Law Office of Marc J. Smith, LLC
Employment Law and Litigation Counsel

Selective Service Blog

If you are a male between 18 and 25 years of age, the Military Selective Service Act requires you to register with the Selective Service System — the Agency responsible for maintaining information on those potentially eligible for military service in the event the United States government deems it necessary to implement a military draft.  Most male U.S. citizens and male immigrant non-citizens between the ages of 18 and 25 are required by law to have registered within 30 days of their 18th birthday.  If you are a male between 18 and 25 years of age, you may register on-line by clicking here.  You can check to see if you are properly registered here.

Perhaps surprisingly, many non-citizens are required to register, including illegal aliens, legal permanent residents, and refugees.  Noncitizens who are notrequired to register with Selective Service include men who are in the U.S. on student or visitor visas, and men who are part of a diplomatic or trade mission and their families.  Generally, if a male non-citizen takes up residency in the U.S. before his 26th birthday, he must register with Selective Service.  The Selective Service System has published a useful chart detailing who must register.

Fortunately, the U.S. government has not in recent history actively pursued prosecution of individuals who have failed to register with the Selective Service System.  However, there are significant other penalties that are imposed upon individuals who were required to register, but fail to do so before their 26th birthday.  For example, eligible males who have failed to register may not be able to obtain federal student loans or grants.  Failing to register when required to do so also results in a permanent bar for federal employment unless the individual can demonstrate to the Office of Personnel Management, by a preponderance of the evidence, that their failure to register was not “knowing and willful.”  You have two opportunities to do this — an “initial determination” (which almost always results in an adverse decision) and an appeal to the Director of the OPM.  It is therefore vital to ensure that your case is thoroughly prepared and presented to OPM in the proper form.

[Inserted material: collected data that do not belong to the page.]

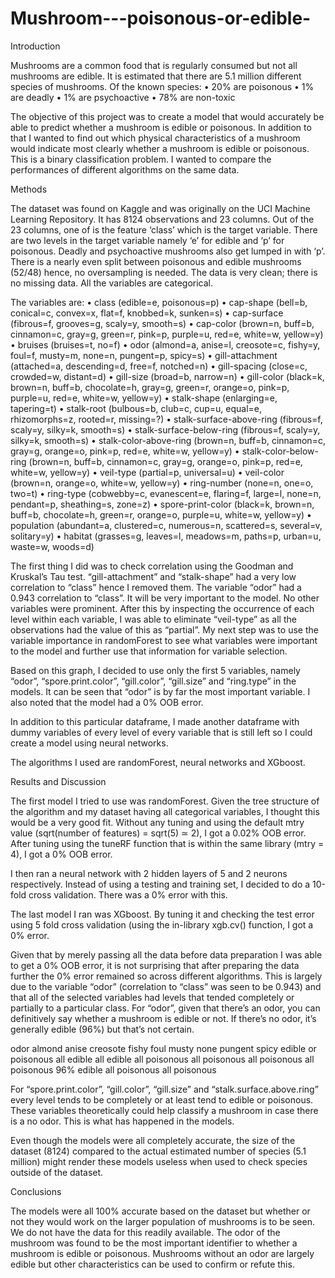 # Mushroom---poisonous-or-edible-
Introduction

Mushrooms are a common food that is regularly consumed but not all mushrooms are edible. It is estimated that there are 5.1 million different species of mushrooms. Of the known species:
•	20% are poisonous
•	1% are deadly
•	1% are psychoactive
•	78% are non-toxic

The objective of this project was to create a model that would accurately be able to predict whether a mushroom is edible or poisonous. In addition to that I wanted to find out which physical characteristics of a mushroom would indicate most clearly whether a mushroom is edible or poisonous. This is a binary classification problem. I wanted to compare the performances of different algorithms on the same data.


Methods

The dataset was found on Kaggle and was originally on the UCI Machine Learning Repository. It has 8124 observations and 23 columns. Out of the 23 columns, one of is the feature ‘class’ which is the target variable. There are two levels in the target variable namely ‘e’ for edible and ‘p’ for poisonous. Deadly and psychoactive mushrooms also get lumped in with ‘p’. There is a nearly even split between poisonous and edible mushrooms (52/48) hence, no oversampling is needed. The data is very clean; there is no missing data. All the variables are categorical.

The variables are:
•	class (edible=e, poisonous=p)
•	cap-shape (bell=b, conical=c, convex=x, flat=f, knobbed=k, sunken=s)
•	cap-surface (fibrous=f, grooves=g, scaly=y, smooth=s)
•	cap-color (brown=n, buff=b, cinnamon=c, gray=g, green=r, pink=p, purple=u, red=e, white=w, yellow=y)
•	bruises (bruises=t, no=f)
•	odor (almond=a, anise=l, creosote=c, fishy=y, foul=f, musty=m, none=n, pungent=p, spicy=s)
•	gill-attachment (attached=a, descending=d, free=f, notched=n)
•	gill-spacing (close=c, crowded=w, distant=d)
•	gill-size (broad=b, narrow=n)
•	gill-color (black=k, brown=n, buff=b, chocolate=h, gray=g, green=r, orange=o, pink=p, purple=u, red=e, white=w, yellow=y)
•	stalk-shape (enlarging=e, tapering=t) 
•	stalk-root (bulbous=b, club=c, cup=u, equal=e, rhizomorphs=z, rooted=r, missing=?)
•	stalk-surface-above-ring (fibrous=f, scaly=y, silky=k, smooth=s)
•	stalk-surface-below-ring (fibrous=f, scaly=y, silky=k, smooth=s)
•	stalk-color-above-ring (brown=n, buff=b, cinnamon=c, gray=g, orange=o, pink=p, red=e, white=w, yellow=y)
•	stalk-color-below-ring (brown=n, buff=b, cinnamon=c, gray=g, orange=o, pink=p, red=e, white=w, yellow=y)
•	veil-type (partial=p, universal=u)
•	veil-color (brown=n, orange=o, white=w, yellow=y)
•	ring-number (none=n, one=o, two=t)
•	ring-type (cobwebby=c, evanescent=e, flaring=f, large=l, none=n, pendant=p, sheathing=s, zone=z)
•	spore-print-color (black=k, brown=n, buff=b, chocolate=h, green=r, orange=o, purple=u, white=w, yellow=y)
•	population (abundant=a, clustered=c, numerous=n, scattered=s, several=v, solitary=y)
•	habitat (grasses=g, leaves=l, meadows=m, paths=p, urban=u, waste=w, woods=d)

The first thing I did was to check correlation using the Goodman and Kruskal’s Tau test. “gill-attachment” and “stalk-shape” had a very low correlation to “class” hence I removed them. The variable “odor” had a 0.943 correlation to “class”. It will be very important to the model. No other variables were prominent.
After this by inspecting the occurrence of each level within each variable, I was able to eliminate “veil-type” as all the observations had the value of this as “partial”.
My next step was to use the variable importance in randomForest to see what variables were important to the model and further use that information for variable selection.

Based on this graph, I decided to use only the first 5 variables, namely “odor”, “spore.print.color”, “gill.color”, “gill.size” and “ring.type” in the models. It can be seen that “odor” is by far the most important variable. I also noted that the model had a 0% OOB error.

In addition to this particular dataframe, I made another dataframe with dummy variables of every level of every variable that is still left so I could create a model using neural networks.

The algorithms I used are randomForest, neural networks and XGboost. 

Results and Discussion

The first model I tried to use was randomForest. Given the tree structure of the algorithm and my dataset having all categorical variables, I thought this would be a very good fit. Without any tuning and using the default mtry value (sqrt(number of features) = sqrt(5) ≃ 2), I got a 0.02% OOB error. After tuning using the tuneRF function that is within the same library (mtry = 4), I got a 0% OOB error.

I then ran a neural network with 2 hidden layers of 5 and 2 neurons respectively. Instead of using a testing and training set, I decided to do a 10-fold cross validation. There was a 0% error with this.

The last model I ran was XGboost. By tuning it and checking the test error using 5 fold cross validation (using the in-library xgb.cv() function, I got a 0% error.

Given that by merely passing all the data before data preparation I was able to get a 0% OOB error, it is not surprising that after preparing the data further the 0% error remained so across different algorithms. This is largely due to the variable “odor” (correlation to “class” was seen to be 0.943) and that all of the selected variables had levels that tended completely or partially to a particular class. For “odor”, given that there’s an odor, you can definitively say whether a mushroom is edible or not. If there’s no odor, it’s generally edible (96%) but that’s not certain. 

odor	almond	anise	creosote	fishy	foul	musty	none	pungent	spicy
edible or poisonous	all edible	all edible	all poisonous	all poisonous	all poisonous	all poisonous	96% edible	all poisonous	all poisonous

For “spore.print.color”, “gill.color”, “gill.size” and “stalk.surface.above.ring” every level tends to be completely or at least tend to edible or poisonous. These variables theoretically could help classify a mushroom in case there is a no odor. This is what has happened in the models.

Even though the models were all completely accurate, the size of the dataset (8124) compared to the actual estimated number of species (5.1 million) might render these models useless when used to check species outside of the dataset.


Conclusions

The models were all 100% accurate based on the dataset but whether or not they would work on the larger population of mushrooms is to be seen. We do not have the data for this readily available.
The odor of the mushroom was found to be the most important identifier to whether a mushroom is edible or poisonous. Mushrooms without an odor are largely edible but other characteristics can be used to confirm or refute this.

What Does the Future Hold for Males Who Have Failed to Register with Selective Service?

In the past several years, we have handled a significant number of Selective Service “failure to register” cases and have received favorable rulings from the Office of Personnel Management (“OPM”) on each.  It is certainly true that Selective Service cases have to be carefully prepared and presented correctly from an evidentiary standpoint.  However, in our experience, most of these cases also involve interesting and compelling facts.  Many of our clients who did not register with the Selective Service simply were not aware of the registration requirement.  Others had mailed in their registration cards, but for reasons which remain unknown, the Selective Service System had no record of their registration.

Fortunately, John Berry, who was appointed by President Obama to serve as the Director of OPM in 2009, has handled these cases fairly and equitably since taking office.  This certainly was not always the case.  Director Berry’s predecessors routinely ruled against individuals in Selective Service cases, even in situations where it was abundantly clear that there was not a knowing and willful failure to register.

If the upcoming Presidential election brings about a change in the administration, a new Director will undoubtedly be nominated to replace Director Berry.  If this occurs, then there is a fair chance that OPM’s philosophy with regard to these cases may well change, for the worse.  The take away from this is that if you have an issue with your Selective Service registration status, it may be advisable to address it sooner rather than later.